What needs to be done
Collect all lines from the listing that include the string "Thunersee".

⟨

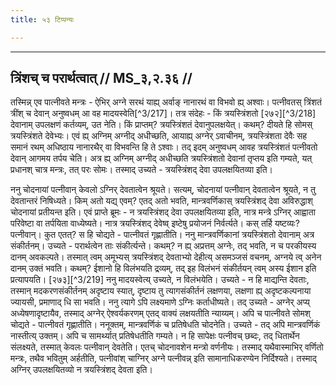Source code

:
 ```yaml
---
title: ५३ टिप्पन्यः

---
```


[^3/216]: E2,4, E1 (v.l.): coditam acoditam apy anuṣṭhīyata

____________________________________________


## त्रिंशच् च परार्थत्वात् // MS_३,२.३६ //

तस्मिन्न् एव पात्नीवते मन्त्रः - ऐभिर् अग्ने सरथं याह्य् अर्वाङ् नानारथं वा विभवो ह्य् अश्वाः। पत्नीवतस् त्रिंशतं त्रींश् च देवान् अनुष्वधम् आ वह मादयस्वेति[^3/217]। तत्र संदेहः - किं त्रयस्त्रिंशतो [२७२][^3/218] देवानाम् उपलक्षणं कर्तव्यम्, उत नेति। किं प्राप्तम्? त्रयस्त्रिंशतं देवानुपलक्षयेत्। कथम्? दीयते हि सोमस् त्रयस्त्रिंशते देवेभ्यः। एवं ह्य् अग्निम् अग्नीद् अधीच्छति, आयाह्य् अग्नेर् ऽवाचीनम्, त्रयस्त्रिंशता देवैः सह समानं रथम् अधिष्ठाय नानारथैर् वा विभवन्ति हि ते ऽश्वाः। तद् इदम् अनुष्वधम् आवह त्रयस्त्रिंशतं पत्नीवतो देवान् आगमय तर्पय चेति। अत्र ह्य् अग्निम् अग्नीद् अधीच्छति त्रयस्त्रिंशतो देवानां तृप्तय इति गम्यते, यत् प्रधानश् चात्र मन्त्रः, तत् परः सोमः। तस्माद् उच्यते - त्रयस्त्रिंशद् देवा उपलक्षयितव्या इति।

ननु चोदनायां पत्नीवान् केवलो ऽग्निर् देवतात्वेन श्रूयते। सत्यम्, चोदनायां पत्नीवान् देवतात्वेन श्रूयते, न तु देवतान्तरं निषिध्यते। किम् अतो यद्य् एवम्? एतद् अतो भवति, मान्त्रवर्णिकास् त्रयस्त्रिंशद् देवा अविरुद्धाश् चोदनायां प्रतीयन्त इति।
एवं प्राप्ते ब्रूमः - न त्रयस्त्रिंशद् देवा उपलक्षयितव्या इति, नात्र मन्त्रे ऽग्निर् आह्वाता परिवेष्टा वा तर्पयिता वाध्येष्यते। नात्र त्रयस्त्रिंशद् देवेष्व् इष्टेषु प्रयोजनं निर्वर्त्यते। कस् तर्हि यष्टव्यः? पत्नीवान्। कुत एतत्? स हि चोद्यते - पात्नीवतं गृह्णातीति। ननु मान्त्रवर्णिकानां त्रयस्त्रिंशतो देवानाम् अत्र संकीर्तनम्। उच्यते - परार्थत्वेन ताः संकीर्त्यन्ते। कथम्? न ह्य् अप्रत्तम् अग्नेः, तद् भवति, न च परकीयस्य दानम् अवकल्पते। तस्मात् त्वम् अमूभ्यस् त्रयस्त्रिंशद् देवताभ्यो देहीत्य् असमञ्जसं वचनम्, अग्नये त्व् अनेन दानम् उक्तं भवति। कथम्? ईशानो हि विलंभयति द्रव्यम्, तद् इह विलंभनं संकीर्तयन् त्वम् अस्य ईशान इति प्रत्यापयति।
[२७३][^3/219] ननु मादयस्वेत्य् उच्यते, न विलंभयेति। उच्यते - न हि माद्यन्ति देवताः, तस्मान् मदकरणसंकीर्तनम् अदृष्टाय स्यात्, दृष्टाय तु त्यागसंकीर्तनं लक्षणया, लक्षणा ह्य् अदृष्टकल्पनाया ज्यायसी, प्रमाणाद् धि सा भवति। ननु त्यागे ऽपि लक्ष्यमाणे ऽग्निः कर्ताधीष्यते। तद् उच्यते - अग्नेर् अप्य् अध्येषणादृष्टायैव, तस्माद् अग्नेर् ऐश्वर्यकरणम् एतद् वाक्यं लक्षयतीति न्याय्यम्। अपि च पात्नीवते सोमश् चोद्यते - पात्नीवतं गृह्णातीति।
ननूक्तम्, मान्त्रवर्णिकं च प्रतिषेधति चोदनेति। उच्यते - तद् अपि मान्त्रवर्णिकं नास्तीत्य् उक्तम्। अपि च सामर्थ्यात् प्रतिषेधतीति गम्यते। न हि सापेक्षः पत्नीवच् छब्दः, तद् धितार्थेन संलक्ष्यते, तस्मात् केवलः पत्नीवान् देवतेति। एतच् चोदनावशेन मन्त्रो वर्णनीयः। तस्माद् यथैवास्माभिर् वर्णितो मन्त्रः, तथैव भवितुम् अर्हतीति, पत्नीवांश् चाग्निर् अग्ने पत्नीवन्न् इति सामानाधिकरण्येन निर्दिश्यते। तस्माद् अग्निर् उपलक्षयितव्यो न त्रयस्त्रिंशद् देवता इति।
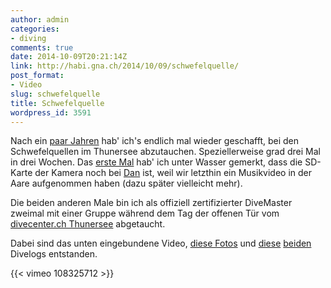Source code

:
 ```yaml
---
author: admin
categories:
- diving
comments: true
date: 2014-10-09T20:21:14Z
link: http://habi.gna.ch/2014/10/09/schwefelquelle/
post_format:
- Video
slug: schwefelquelle
title: Schwefelquelle
wordpress_id: 3591
---
```


Nach ein [paar Jahren](http://habi.gna.ch/2010/05/04/schwefelquelle-31-min-11-m-8/) hab' ich's endlich mal wieder geschafft, bei den Schwefelquellen im Thunersee abzutauchen.
Speziellerweise grad drei Mal in drei Wochen.
Das [erste Mal](http://divelog.davidhaberthuer.ch/2014.08.14.schwefelquelle.pdf) hab' ich unter Wasser gemerkt, dass die SD-Karte der Kamera noch bei [Dan](http://danward.ch) ist, weil wir letzthin ein Musikvideo in der Aare aufgenommen haben (dazu später vielleicht mehr).

Die beiden anderen Male bin ich als offiziell zertifizierter DiveMaster zweimal mit einer Gruppe während dem Tag der offenen Tür vom [divecenter.ch Thunersee](http://www.divecenter.ch/download/Medienmitteilung.pdf) abgetaucht.

Dabei sind das unten eingebundene Video, [diese Fotos](http://fotos.davidhaberthür.ch/index.php?type=sets&setId=72157647818573212) und [diese](http://divelog.davidhaberthuer.ch/2014.09.19.schwefelquelle.1.pdf) [beiden](http://divelog.davidhaberthuer.ch/2014.09.19.schwefelquelle.2.pdf) Divelogs entstanden.

{{< vimeo 108325712 >}}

⟩

Solved exercise
Nach ein [paar Jahren](http://habi.gna.ch/2010/05/04/schwefelquelle-31-min-11-m-8/) hab' ich's endlich mal wieder geschafft, bei den Schwefelquellen im Thunersee abzutauchen.
Die beiden anderen Male bin ich als offiziell zertifizierter DiveMaster zweimal mit einer Gruppe während dem Tag der offenen Tür vom [divecenter.ch Thunersee](http://www.divecenter.ch/download/Medienmitteilung.pdf) abgetaucht.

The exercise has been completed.